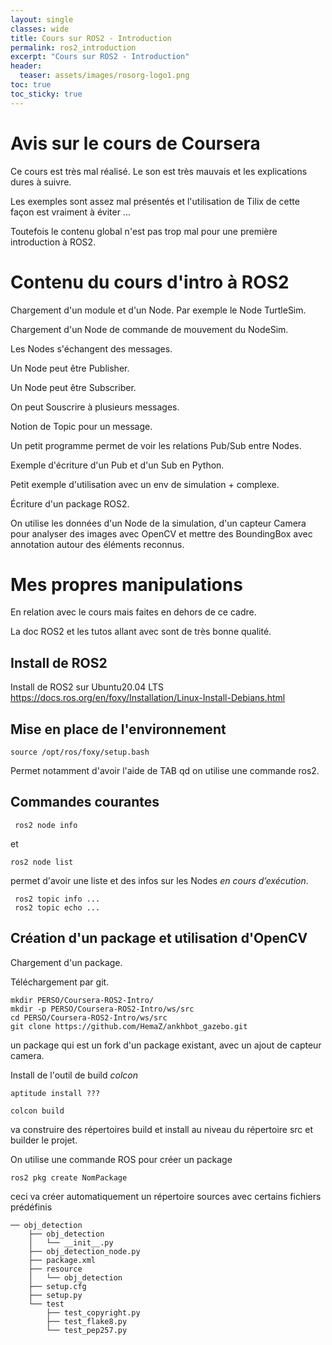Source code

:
 ```yaml
---
layout: single
classes: wide
title: Cours sur ROS2 - Introduction
permalink: ros2_introduction
excerpt: "Cours sur ROS2 - Introduction"
header:
  teaser: assets/images/rosorg-logo1.png
toc: true
toc_sticky: true
---
```


# Avis sur le cours de  Coursera

Ce cours est très mal réalisé. Le son est très mauvais et
les explications dures à suivre.

Les exemples sont assez mal présentés et l'utilisation de Tilix de cette
façon est vraiment à éviter ...

Toutefois le contenu global n'est pas trop mal pour une première introduction à ROS2.

# Contenu du cours d'intro à ROS2

Chargement d'un module et d'un Node. Par exemple le Node TurtleSim.

Chargement d'un Node de commande de mouvement du NodeSim.

Les Nodes s'échangent des messages.

Un Node peut être Publisher.

Un Node peut être Subscriber.

On peut Souscrire à plusieurs messages.

Notion de Topic pour un message.

Un petit programme permet de voir les relations Pub/Sub entre Nodes.

Exemple d'écriture d'un Pub et d'un Sub en Python.

Petit exemple d'utilisation avec un env de simulation + complexe.


Écriture d'un package ROS2.

On utilise les données d'un Node de la simulation, d'un capteur Camera pour
analyser des images avec OpenCV et mettre des BoundingBox avec annotation autour des
éléments reconnus.

# Mes propres manipulations

En relation avec le cours mais faites en dehors de ce cadre.

La doc ROS2 et les tutos allant avec sont de très bonne qualité.

## Install de ROS2

Install de ROS2 sur Ubuntu20.04 LTS
https://docs.ros.org/en/foxy/Installation/Linux-Install-Debians.html


## Mise en place de l'environnement
```
source /opt/ros/foxy/setup.bash
 ```

Permet notamment d'avoir l'aide de TAB qd on utilise une commande ros2.


## Commandes courantes

```
 ros2 node info
 ```
 et
 ```
 ros2 node list
 ```
 permet d'avoir une liste et des infos sur les Nodes *en cours d’exécution*.

```
 ros2 topic info ...
 ros2 topic echo ...
```


## Création d'un package et utilisation d'OpenCV

Chargement d'un package.

Téléchargement par git.

```
mkdir PERSO/Coursera-ROS2-Intro/
mkdir -p PERSO/Coursera-ROS2-Intro/ws/src
cd PERSO/Coursera-ROS2-Intro/ws/src
git clone https://github.com/HemaZ/ankhbot_gazebo.git
```
un package qui est un fork d'un package existant, avec un ajout de capteur camera.

Install de l'outil de build *colcon*

```
aptitude install ???
```

```
colcon build
```
va construire des répertoires build et install au niveau du répertoire src et
builder le projet.


On utilise une commande ROS pour créer un package

```
ros2 pkg create NomPackage
```

ceci va créer automatiquement un répertoire sources avec certains fichiers prédéfinis
```
── obj_detection
    ├── obj_detection
    │   └── __init__.py
    ├── obj_detection_node.py
    ├── package.xml
    ├── resource
    │   └── obj_detection
    ├── setup.cfg
    ├── setup.py
    └── test
        ├── test_copyright.py
        ├── test_flake8.py
        └── test_pep257.py

```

..............................

**Activity**
Pictures are to be left out; all other data must be returned exactly.

**Solution to this exercise**
Source code

:
 ```yaml
---
layout: single
classes: wide
title: Cours sur ROS2 - Introduction
permalink: ros2_introduction
excerpt: "Cours sur ROS2 - Introduction"
header:
  teaser: assets/images/rosorg-logo1.png
toc: true
toc_sticky: true
---
```


# Avis sur le cours de  Coursera

Ce cours est très mal réalisé. Le son est très mauvais et
les explications dures à suivre.

Les exemples sont assez mal présentés et l'utilisation de Tilix de cette
façon est vraiment à éviter ...

Toutefois le contenu global n'est pas trop mal pour une première introduction à ROS2.

# Contenu du cours d'intro à ROS2

Chargement d'un module et d'un Node. Par exemple le Node TurtleSim.

Chargement d'un Node de commande de mouvement du NodeSim.

Les Nodes s'échangent des messages.

Un Node peut être Publisher.

Un Node peut être Subscriber.

On peut Souscrire à plusieurs messages.

Notion de Topic pour un message.

Un petit programme permet de voir les relations Pub/Sub entre Nodes.

Exemple d'écriture d'un Pub et d'un Sub en Python.

Petit exemple d'utilisation avec un env de simulation + complexe.


Écriture d'un package ROS2.

On utilise les données d'un Node de la simulation, d'un capteur Camera pour
analyser des images avec OpenCV et mettre des BoundingBox avec annotation autour des
éléments reconnus.

# Mes propres manipulations

En relation avec le cours mais faites en dehors de ce cadre.

La doc ROS2 et les tutos allant avec sont de très bonne qualité.

## Install de ROS2

Install de ROS2 sur Ubuntu20.04 LTS
https://docs.ros.org/en/foxy/Installation/Linux-Install-Debians.html


## Mise en place de l'environnement
```
source /opt/ros/foxy/setup.bash
 ```

Permet notamment d'avoir l'aide de TAB qd on utilise une commande ros2.


## Commandes courantes

```
 ros2 node info
 ```
 et
 ```
 ros2 node list
 ```
 permet d'avoir une liste et des infos sur les Nodes *en cours d’exécution*.

```
 ros2 topic info ...
 ros2 topic echo ...
```


## Création d'un package et utilisation d'OpenCV

Chargement d'un package.

Téléchargement par git.

```
mkdir PERSO/Coursera-ROS2-Intro/
mkdir -p PERSO/Coursera-ROS2-Intro/ws/src
cd PERSO/Coursera-ROS2-Intro/ws/src
git clone https://github.com/HemaZ/ankhbot_gazebo.git
```
un package qui est un fork d'un package existant, avec un ajout de capteur camera.

Install de l'outil de build *colcon*

```
aptitude install ???
```

```
colcon build
```
va construire des répertoires build et install au niveau du répertoire src et
builder le projet.


On utilise une commande ROS pour créer un package

```
ros2 pkg create NomPackage
```

ceci va créer automatiquement un répertoire sources avec certains fichiers prédéfinis
```
── obj_detection
    ├── obj_detection
    │   └── __init__.py
    ├── obj_detection_node.py
    ├── package.xml
    ├── resource
    │   └── obj_detection
    ├── setup.cfg
    ├── setup.py
    └── test
        ├── test_copyright.py
        ├── test_flake8.py
        └── test_pep257.py

```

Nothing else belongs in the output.